Make ACCESSIBLE - deliver a low-maintenance open data access and process architecture. We therefore expanded on the DataSHIELD platform for federated analysis, developed a new method to ease the installation and data loading by the cohorts via a Docker based system called Coral; created a separate data API that allows other software to also be connected, implemented in MOLGENIS ‘Armadillo’, and expanded DataSHIELD to allow access to large ‘resources’ opening exciting prospects for *omics data analysis in via DataSHIELD.

Make INTEROPERABLE: accelerate data harmonisation, retrospectively mapping cohort data to standard variables to enable pooled analysis. We focussed on harmonising this process between cohort networks, i.e. how to best 1) explore the study-specific data and samples available; 2) evaluate harmonization potential across studies; 3) process study-specific data under a common (i.e. harmonized) format; 4) estimate the quality of the harmonized data generated; and 5) generate the information required to achieve data analysis and properly interpret results including supportive tools.

Make REUSABLE: developing DataSHIELD bioinformatics toolboxes and federated analysis methodologies. This includes successful release of DataSHIELD v5.0 and v6.0; implementation of continuous testing for all functions; systems for interacting with, training and supporting DataSHIELD users (website and forum); and two community meetings and multiple workshops.
Make COLLABORATIONS: promote uptake by the research community at large. We therefore created demonstrator projects and engaged existing analysis projects in LifeCycle, RECAP, ReACH and InterConnect. In particular, we focus on 1) longitudinal life course analyses from early life onwards ; 2) (epi)genomic origins, microbiome and virome adaptations; 3) early-life exposome-related risk factors; and 4) personalized prevention strategies, related to cardio-metabolic, respiratory, musculoskeletal and developmental health and disease.

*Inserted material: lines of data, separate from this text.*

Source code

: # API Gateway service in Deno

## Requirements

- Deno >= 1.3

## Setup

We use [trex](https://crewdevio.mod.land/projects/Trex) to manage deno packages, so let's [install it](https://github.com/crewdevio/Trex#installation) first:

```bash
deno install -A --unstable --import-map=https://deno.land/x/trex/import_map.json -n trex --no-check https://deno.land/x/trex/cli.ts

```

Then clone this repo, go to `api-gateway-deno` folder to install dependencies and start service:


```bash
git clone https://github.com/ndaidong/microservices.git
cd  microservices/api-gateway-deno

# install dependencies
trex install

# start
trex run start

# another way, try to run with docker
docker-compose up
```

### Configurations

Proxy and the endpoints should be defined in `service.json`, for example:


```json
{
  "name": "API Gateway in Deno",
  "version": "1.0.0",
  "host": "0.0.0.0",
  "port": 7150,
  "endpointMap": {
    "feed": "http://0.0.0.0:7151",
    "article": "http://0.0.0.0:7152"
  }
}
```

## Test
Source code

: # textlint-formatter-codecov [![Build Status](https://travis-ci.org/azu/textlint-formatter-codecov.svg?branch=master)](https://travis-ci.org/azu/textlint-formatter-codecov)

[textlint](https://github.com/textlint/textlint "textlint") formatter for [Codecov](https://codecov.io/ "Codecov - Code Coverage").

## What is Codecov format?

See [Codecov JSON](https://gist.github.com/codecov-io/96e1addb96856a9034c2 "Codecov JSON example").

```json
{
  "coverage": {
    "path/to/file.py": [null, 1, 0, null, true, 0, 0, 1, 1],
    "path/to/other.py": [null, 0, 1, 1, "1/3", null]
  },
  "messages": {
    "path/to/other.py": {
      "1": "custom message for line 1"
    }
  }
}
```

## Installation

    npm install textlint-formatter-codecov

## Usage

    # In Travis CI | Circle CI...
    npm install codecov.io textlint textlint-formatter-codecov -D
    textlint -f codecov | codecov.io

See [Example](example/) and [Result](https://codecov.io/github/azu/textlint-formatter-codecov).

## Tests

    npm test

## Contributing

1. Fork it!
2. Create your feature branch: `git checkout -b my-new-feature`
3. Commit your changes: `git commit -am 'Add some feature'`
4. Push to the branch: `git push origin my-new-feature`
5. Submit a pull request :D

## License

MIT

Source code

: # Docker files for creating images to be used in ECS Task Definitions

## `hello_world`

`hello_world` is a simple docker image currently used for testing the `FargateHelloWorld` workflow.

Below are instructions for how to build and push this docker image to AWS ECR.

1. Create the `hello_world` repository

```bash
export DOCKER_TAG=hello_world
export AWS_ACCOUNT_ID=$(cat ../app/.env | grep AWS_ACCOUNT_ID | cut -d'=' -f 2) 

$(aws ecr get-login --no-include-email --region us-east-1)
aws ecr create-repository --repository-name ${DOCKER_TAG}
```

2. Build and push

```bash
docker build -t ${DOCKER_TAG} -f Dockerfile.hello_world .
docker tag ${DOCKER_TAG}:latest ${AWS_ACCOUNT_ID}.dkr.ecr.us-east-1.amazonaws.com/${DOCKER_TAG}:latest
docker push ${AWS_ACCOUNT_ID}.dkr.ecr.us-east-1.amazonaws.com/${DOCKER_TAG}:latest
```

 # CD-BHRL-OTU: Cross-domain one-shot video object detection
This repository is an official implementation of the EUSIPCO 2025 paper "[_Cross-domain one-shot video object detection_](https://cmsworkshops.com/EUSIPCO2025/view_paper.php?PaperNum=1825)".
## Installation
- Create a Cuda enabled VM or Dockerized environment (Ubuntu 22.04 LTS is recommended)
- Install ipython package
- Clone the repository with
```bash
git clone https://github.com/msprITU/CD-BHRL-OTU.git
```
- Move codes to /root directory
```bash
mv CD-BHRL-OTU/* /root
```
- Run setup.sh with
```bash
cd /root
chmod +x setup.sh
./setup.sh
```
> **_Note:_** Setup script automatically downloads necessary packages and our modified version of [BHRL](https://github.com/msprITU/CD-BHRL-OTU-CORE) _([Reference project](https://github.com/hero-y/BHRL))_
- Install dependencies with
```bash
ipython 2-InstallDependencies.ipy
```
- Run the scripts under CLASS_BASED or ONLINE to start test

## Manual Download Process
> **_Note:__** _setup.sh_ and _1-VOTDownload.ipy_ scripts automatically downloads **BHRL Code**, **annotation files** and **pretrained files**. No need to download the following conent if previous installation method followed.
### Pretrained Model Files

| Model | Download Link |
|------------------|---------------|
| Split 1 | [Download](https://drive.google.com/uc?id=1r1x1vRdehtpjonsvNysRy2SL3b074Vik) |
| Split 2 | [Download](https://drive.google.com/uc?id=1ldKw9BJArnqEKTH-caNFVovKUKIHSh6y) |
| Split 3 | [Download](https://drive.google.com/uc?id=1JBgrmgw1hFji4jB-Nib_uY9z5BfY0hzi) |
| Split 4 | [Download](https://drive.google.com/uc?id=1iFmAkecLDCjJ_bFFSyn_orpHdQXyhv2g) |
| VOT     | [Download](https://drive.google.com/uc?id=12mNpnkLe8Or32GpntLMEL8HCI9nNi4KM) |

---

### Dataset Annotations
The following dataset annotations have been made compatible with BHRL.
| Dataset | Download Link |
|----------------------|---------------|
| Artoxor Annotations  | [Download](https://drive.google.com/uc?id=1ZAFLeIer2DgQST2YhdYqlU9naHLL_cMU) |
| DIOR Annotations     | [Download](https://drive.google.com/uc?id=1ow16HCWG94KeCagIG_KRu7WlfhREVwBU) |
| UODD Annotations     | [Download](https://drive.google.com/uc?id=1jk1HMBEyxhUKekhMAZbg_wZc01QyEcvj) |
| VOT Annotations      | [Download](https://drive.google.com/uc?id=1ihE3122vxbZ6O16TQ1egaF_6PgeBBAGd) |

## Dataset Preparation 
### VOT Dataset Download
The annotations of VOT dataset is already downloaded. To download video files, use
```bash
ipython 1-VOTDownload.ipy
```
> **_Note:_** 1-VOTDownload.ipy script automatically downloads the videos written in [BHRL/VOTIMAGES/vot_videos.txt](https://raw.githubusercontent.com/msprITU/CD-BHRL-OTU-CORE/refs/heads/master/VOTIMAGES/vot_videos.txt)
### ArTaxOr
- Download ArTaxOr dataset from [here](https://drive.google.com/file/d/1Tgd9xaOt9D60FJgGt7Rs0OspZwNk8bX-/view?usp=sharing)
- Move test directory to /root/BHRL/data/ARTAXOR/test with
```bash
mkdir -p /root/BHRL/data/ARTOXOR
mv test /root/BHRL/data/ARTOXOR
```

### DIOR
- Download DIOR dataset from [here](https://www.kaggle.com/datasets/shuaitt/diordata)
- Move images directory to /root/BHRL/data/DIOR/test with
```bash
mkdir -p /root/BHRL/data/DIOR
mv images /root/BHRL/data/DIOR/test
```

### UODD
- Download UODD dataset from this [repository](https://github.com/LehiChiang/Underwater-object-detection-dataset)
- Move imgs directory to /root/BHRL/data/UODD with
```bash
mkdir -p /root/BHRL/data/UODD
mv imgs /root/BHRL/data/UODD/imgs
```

Make SUSTAINABLE: ethical and legal governance and extending capabilities beyond the reach of this project. Therefore, we started development appropriate ethical and legal governance framework; made substantive progress in evidencing expectations in EUCAN-Connect’s stakeholder community; and established a governance advisory group and an ELSI expertise forum has been to help guide EUCAN-Connect and establish its long-term sustainability.
Key advances of EUCAN-Connect include: a sustainable and long-lived European Canadian cohort meta-network; a one-stop-shop to search across existing cohorts and networks world-wide; Mainstreaming of data harmonization protocols; Mainstreaming federated bioinformatics analysis toolboxes; Incorporating omics, in particular epigenetics and microbiome; Harmonizing novel markers of life stressors across European and Canadian cohorts; Building a large support base across a broad range of stakeholder communities; and enabling large scale analysis of cohorts to develop/fine-map personalised risk prediction models. Expected impacts are uncommonly large analyses across 10s-100s of cohorts (11 cohorts as partner, n=298,645 and at least 175 cohorts in partner networks, n=2,494,885) to research and develop strategies for identification of groups and individuals at risk by stratification and personalized prediction models based on differences in markers for (early-)life stressors. Thus, EUCAN-Connect will provide wonderful opportunities to translate research findings into policy recommendations that can address key health and social-care challenges and improve the lives of European and Canadian citizens.